Demonstrably on Friday, I was not alone in this feeling. The lobby of the Cadillac Palace Theatre was quite abuzz at intermission with the truly remarkable vocal prowess of this new touring cast (which includes the delightful Chicago favorites Matt Crowle and Christina Rose Hall as the Thénardiers). I heard the well-informed observation that any opera company in the nation would be glad to showcase this level of ensemble singing of Claude-Michel Schönberg’s internationally famous score, exquisite diction and all, and would struggle to combine such singing with such intense and emotional acting.
A critic risks not being heard when praising a show like this for stellar vocals: “Les Misérables” have always been well sung, not least because, unlike most touring musicals, it is much sought after and does not require well-trained dancers. But it’s worth remembering that for all those years, the show often was mix-and-matching cast members; it’s success meant there were multiple Fantines at once. Not any more. If you want to be in a Cameron Mackintosh production of “Les Misérables,” which is now directed by Laurence Connor and James Powell (the original Trevor Nunn production was retired from the road some years ago), this is your only opportunity in North America. And there are many who dream of one day standing center stage and singing “Bring Him Home,” “I Dreamed a Dream,” or “On My Own.”
But there are other factors. One is diversity.
Some shows virtue signal with their casting. Some get about the job of quietly offering opportunity to performers who would not have landed these roles 20 years ago, combining them with very experienced hands and finding excellence of a level that the show had not yet seen. Take, for example, the stunningly talented Haley Dortch, who plays Fantine. I’m told she’s only 22 years old or so, young for this part. Yet her rendition of “I Dreamed a Dream” was simply magnificent. I felt the same about the deeply experienced Nick Cartell’s work as Prisoner 24601, Devin Archer’s Enjolras and Christine Heesun Hwang’s intensely emotional Eponine; Hwang is very much in the moment, as they say, and that means that everything she does feels fresh and different. Not only did she never play the end of the show in advance; she never even anticipated the next lyric. Every word felt freshly minted.
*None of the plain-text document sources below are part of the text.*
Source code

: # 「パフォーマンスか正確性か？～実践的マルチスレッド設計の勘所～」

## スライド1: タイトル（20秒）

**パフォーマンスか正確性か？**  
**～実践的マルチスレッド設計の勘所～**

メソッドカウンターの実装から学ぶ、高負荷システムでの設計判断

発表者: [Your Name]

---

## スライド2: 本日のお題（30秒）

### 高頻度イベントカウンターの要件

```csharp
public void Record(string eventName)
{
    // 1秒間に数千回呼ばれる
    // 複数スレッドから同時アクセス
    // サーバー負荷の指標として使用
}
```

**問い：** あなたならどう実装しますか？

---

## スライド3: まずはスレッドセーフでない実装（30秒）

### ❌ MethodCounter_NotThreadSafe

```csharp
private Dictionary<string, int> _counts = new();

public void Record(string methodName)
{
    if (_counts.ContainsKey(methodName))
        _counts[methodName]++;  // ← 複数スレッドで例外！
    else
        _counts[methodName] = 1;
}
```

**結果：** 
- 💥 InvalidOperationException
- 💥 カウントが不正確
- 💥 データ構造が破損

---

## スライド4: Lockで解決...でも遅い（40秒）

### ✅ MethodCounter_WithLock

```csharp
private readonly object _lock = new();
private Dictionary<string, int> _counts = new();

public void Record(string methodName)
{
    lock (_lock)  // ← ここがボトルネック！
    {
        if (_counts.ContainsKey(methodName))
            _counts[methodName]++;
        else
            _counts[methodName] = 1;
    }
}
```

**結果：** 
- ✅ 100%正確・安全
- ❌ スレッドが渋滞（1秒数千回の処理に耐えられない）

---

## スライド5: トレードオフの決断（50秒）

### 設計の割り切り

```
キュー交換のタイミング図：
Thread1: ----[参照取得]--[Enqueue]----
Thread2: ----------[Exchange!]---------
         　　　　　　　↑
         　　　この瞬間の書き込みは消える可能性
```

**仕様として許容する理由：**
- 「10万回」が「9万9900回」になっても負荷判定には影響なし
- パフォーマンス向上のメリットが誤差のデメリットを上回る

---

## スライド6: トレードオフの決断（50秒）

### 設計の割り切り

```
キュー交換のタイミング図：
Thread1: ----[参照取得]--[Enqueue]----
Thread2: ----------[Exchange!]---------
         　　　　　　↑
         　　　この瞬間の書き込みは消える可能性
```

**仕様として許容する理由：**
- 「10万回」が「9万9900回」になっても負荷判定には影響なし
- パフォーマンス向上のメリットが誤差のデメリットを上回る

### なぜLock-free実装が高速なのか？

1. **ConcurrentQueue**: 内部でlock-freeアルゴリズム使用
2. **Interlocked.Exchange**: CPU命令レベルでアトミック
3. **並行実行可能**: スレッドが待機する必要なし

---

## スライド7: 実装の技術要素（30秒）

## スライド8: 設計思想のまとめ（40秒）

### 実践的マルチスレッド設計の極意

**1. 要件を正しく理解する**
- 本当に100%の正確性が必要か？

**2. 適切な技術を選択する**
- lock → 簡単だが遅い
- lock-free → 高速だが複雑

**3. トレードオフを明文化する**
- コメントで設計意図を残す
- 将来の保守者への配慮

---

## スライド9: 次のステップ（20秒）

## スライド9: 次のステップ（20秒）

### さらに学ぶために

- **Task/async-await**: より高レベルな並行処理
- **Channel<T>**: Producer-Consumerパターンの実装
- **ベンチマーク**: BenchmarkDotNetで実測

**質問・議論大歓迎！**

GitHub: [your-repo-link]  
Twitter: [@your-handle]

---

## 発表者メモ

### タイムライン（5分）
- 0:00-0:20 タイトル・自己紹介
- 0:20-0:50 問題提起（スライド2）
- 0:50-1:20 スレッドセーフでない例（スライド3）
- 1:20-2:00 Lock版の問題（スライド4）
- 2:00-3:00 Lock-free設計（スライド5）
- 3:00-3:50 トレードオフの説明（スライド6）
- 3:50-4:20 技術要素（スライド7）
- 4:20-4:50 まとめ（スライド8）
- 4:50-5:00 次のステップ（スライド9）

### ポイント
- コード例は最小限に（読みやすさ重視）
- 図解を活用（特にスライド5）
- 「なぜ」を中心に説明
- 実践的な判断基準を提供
Even if you are a “Les Mis” regular, I doubt you’ve seen these folk already in these roles; many in this cast are much younger than the show itself. But if you’ve been to the barricades before, what you are likely looking for is a chance to relive the emotional trajectory of a piece you surely remember and listen to stellar voices sing the music. And that’s why you should come back for this cast.
Two final notes. I’ve often griped about the sound reinforcement at the Cadillac Palace, a tricky venue to tune. It’s superb here. And there has been a lot of chatter among theater people of late about audiences are becoming boorish en masse, and incapable of paying attention.
Well, audience attention has to be earned, not demanded. On Friday night. It was like everyone was at church.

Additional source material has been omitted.